Jen Schwartz was a senior features editor at Scientific American. She produced stories and special projects about how society is adapting—or not—to a rapidly changing world, particularly in the contexts of climate change, health, and misinformation. Schwartz led several editorial projects at Scientific American, including a special issue, “How COVID Changed the World” (March 2022); the “Confronting Misinformation” special report (November 2020); and “The Future of Money” special report (January 2018), for which she was interviewed in more than a dozen media outlets, including CNBC, CBS and WNYC. She co-led projects that included the “Truth, Lies & Uncertainty” special issue (2019) and “Inconceivable” (2018), a special report about research gaps in female reproductive health. Schwartz also wrote and edited essays and book reviews for Scientific American. For more than 15 years, Schwartz has reported on sea-level rise and the vexing choices of coastal communities. In 2016 she flew with NASA’s Operation IceBridge over Antarctica to report on how polar observations of ice melt lead to ever improving models for sea-level rise; her resulting feature story about how a community in New Jersey was retreating from worsening floods won the 2019 Science in Society Award from the National Association of Science Writers. It has been widely cited in policy and academia, and she has discussed her work on radical climate adaptation at places that include the World Economic Forum’s Sustainable Development Impact Summit, the Telluride Mountainfilm festival, PBS’s Story in The Public Square, the Denver Museum of Nature & Science, and Princeton University’s Council on Science and Technology.

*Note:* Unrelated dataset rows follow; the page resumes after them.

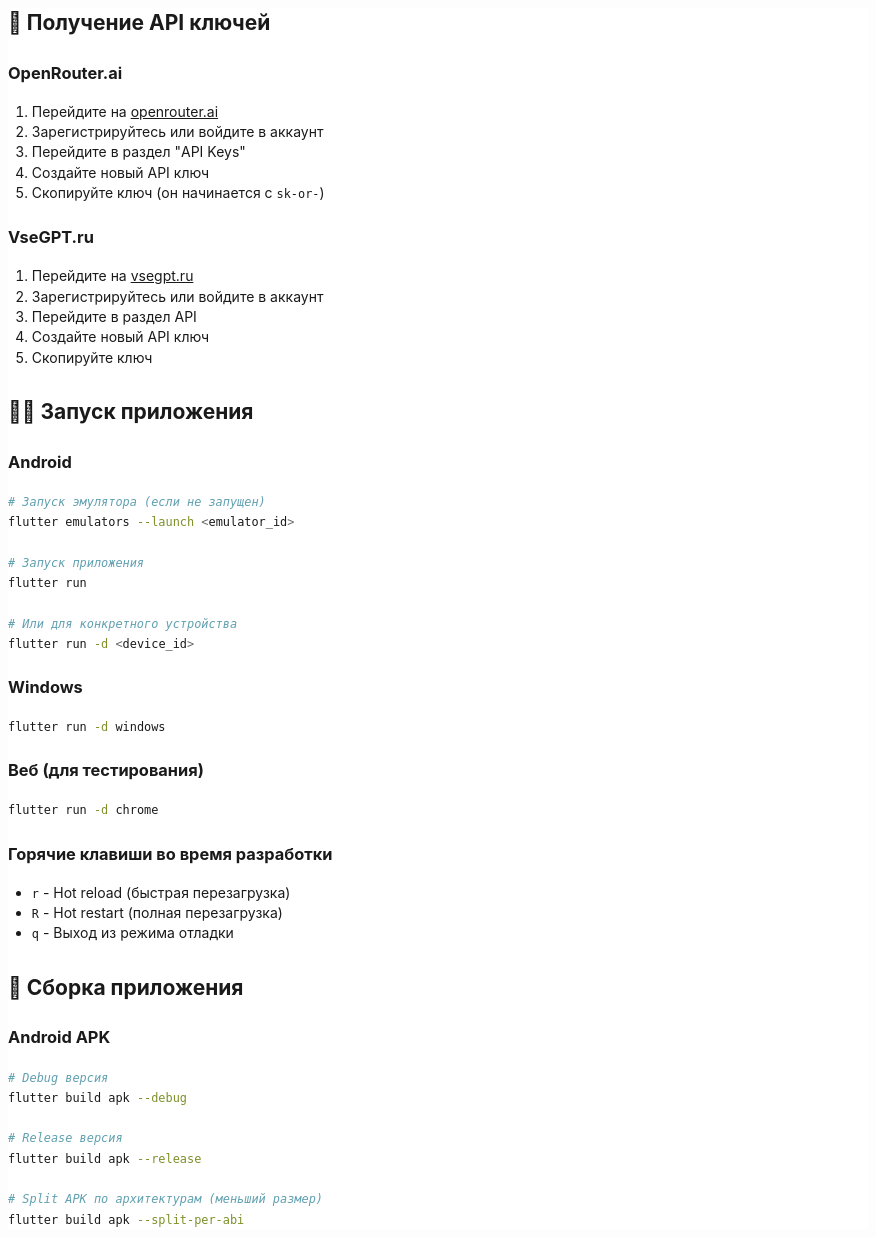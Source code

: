 ## 🔑 Получение API ключей

### OpenRouter.ai
1. Перейдите на [openrouter.ai](https://openrouter.ai)
2. Зарегистрируйтесь или войдите в аккаунт
3. Перейдите в раздел "API Keys"
4. Создайте новый API ключ
5. Скопируйте ключ (он начинается с `sk-or-`)

### VseGPT.ru
1. Перейдите на [vsegpt.ru](https://vsegpt.ru)
2. Зарегистрируйтесь или войдите в аккаунт
3. Перейдите в раздел API
4. Создайте новый API ключ
5. Скопируйте ключ

## 🏃‍♂️ Запуск приложения

### Android
```bash
# Запуск эмулятора (если не запущен)
flutter emulators --launch <emulator_id>

# Запуск приложения
flutter run

# Или для конкретного устройства
flutter run -d <device_id>
```

### Windows
```bash
flutter run -d windows
```

### Веб (для тестирования)
```bash
flutter run -d chrome
```

### Горячие клавиши во время разработки
- `r` - Hot reload (быстрая перезагрузка)
- `R` - Hot restart (полная перезагрузка)
- `q` - Выход из режима отладки

## 🔨 Сборка приложения

### Android APK
```bash
# Debug версия
flutter build apk --debug

# Release версия
flutter build apk --release

# Split APK по архитектурам (меньший размер)
flutter build apk --split-per-abi
```
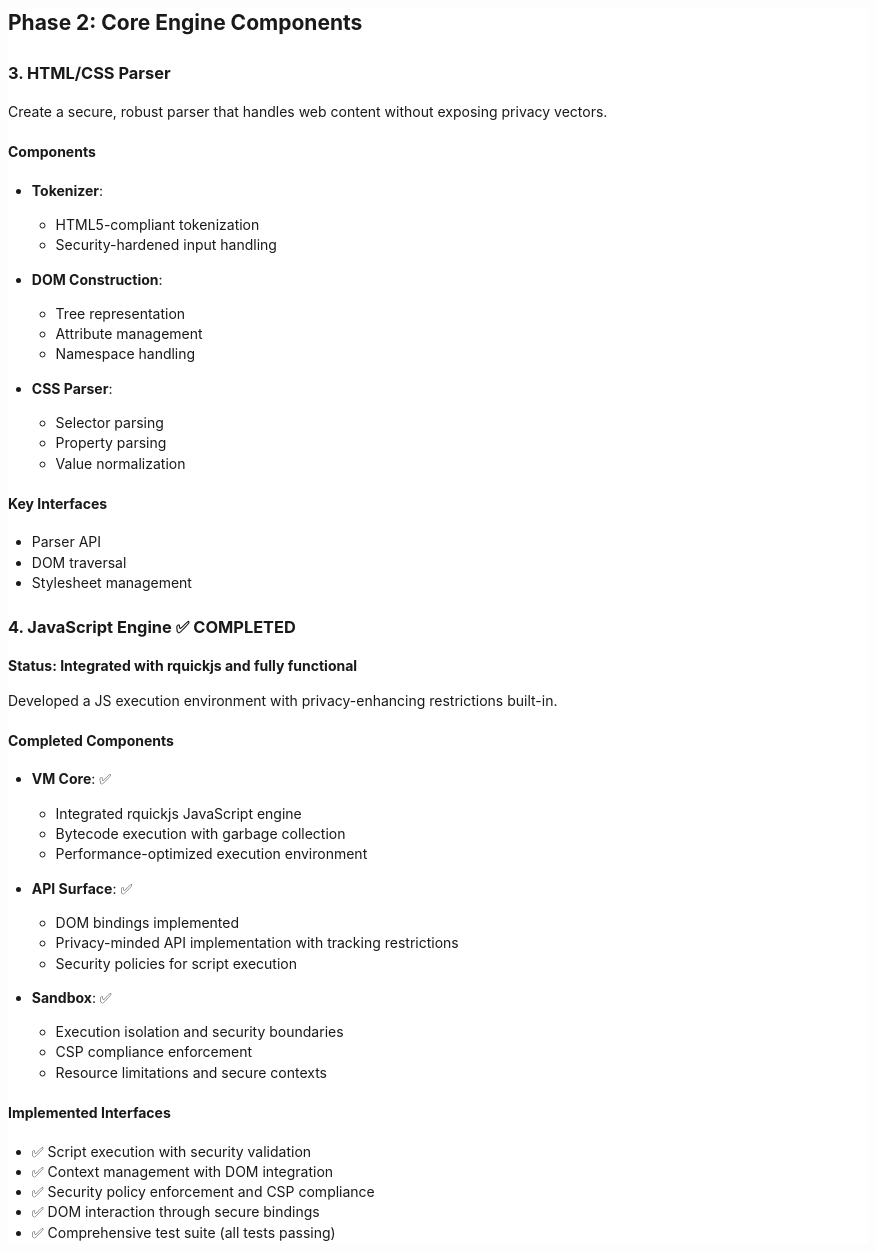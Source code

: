 ## Phase 2: Core Engine Components

### 3. HTML/CSS Parser

Create a secure, robust parser that handles web content without exposing privacy vectors.

#### Components

- **Tokenizer**:
  - HTML5-compliant tokenization
  - Security-hardened input handling

- **DOM Construction**:
  - Tree representation
  - Attribute management
  - Namespace handling

- **CSS Parser**:
  - Selector parsing
  - Property parsing
  - Value normalization

#### Key Interfaces

- Parser API
- DOM traversal
- Stylesheet management

### 4. JavaScript Engine ✅ COMPLETED

**Status: Integrated with rquickjs and fully functional**

Developed a JS execution environment with privacy-enhancing restrictions built-in.

#### Completed Components

- **VM Core**: ✅
  - Integrated rquickjs JavaScript engine
  - Bytecode execution with garbage collection
  - Performance-optimized execution environment

- **API Surface**: ✅
  - DOM bindings implemented
  - Privacy-minded API implementation with tracking restrictions
  - Security policies for script execution

- **Sandbox**: ✅
  - Execution isolation and security boundaries
  - CSP compliance enforcement
  - Resource limitations and secure contexts

#### Implemented Interfaces

- ✅ Script execution with security validation
- ✅ Context management with DOM integration
- ✅ Security policy enforcement and CSP compliance
- ✅ DOM interaction through secure bindings
- ✅ Comprehensive test suite (all tests passing)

Schwartz has moderated panel discussions for a range of audiences, from corporate (3M’s State of the World’s Science) to global developmental (United Nations General Assembly) to governmental (Earth from Space Institute) to representative of the arts (Tribeca Film Festival). She previously worked at Popular Science, GQ, New York Magazine, Outside and the Boston Globe. She has an B.S. in journalism from the College of Communication at Boston University.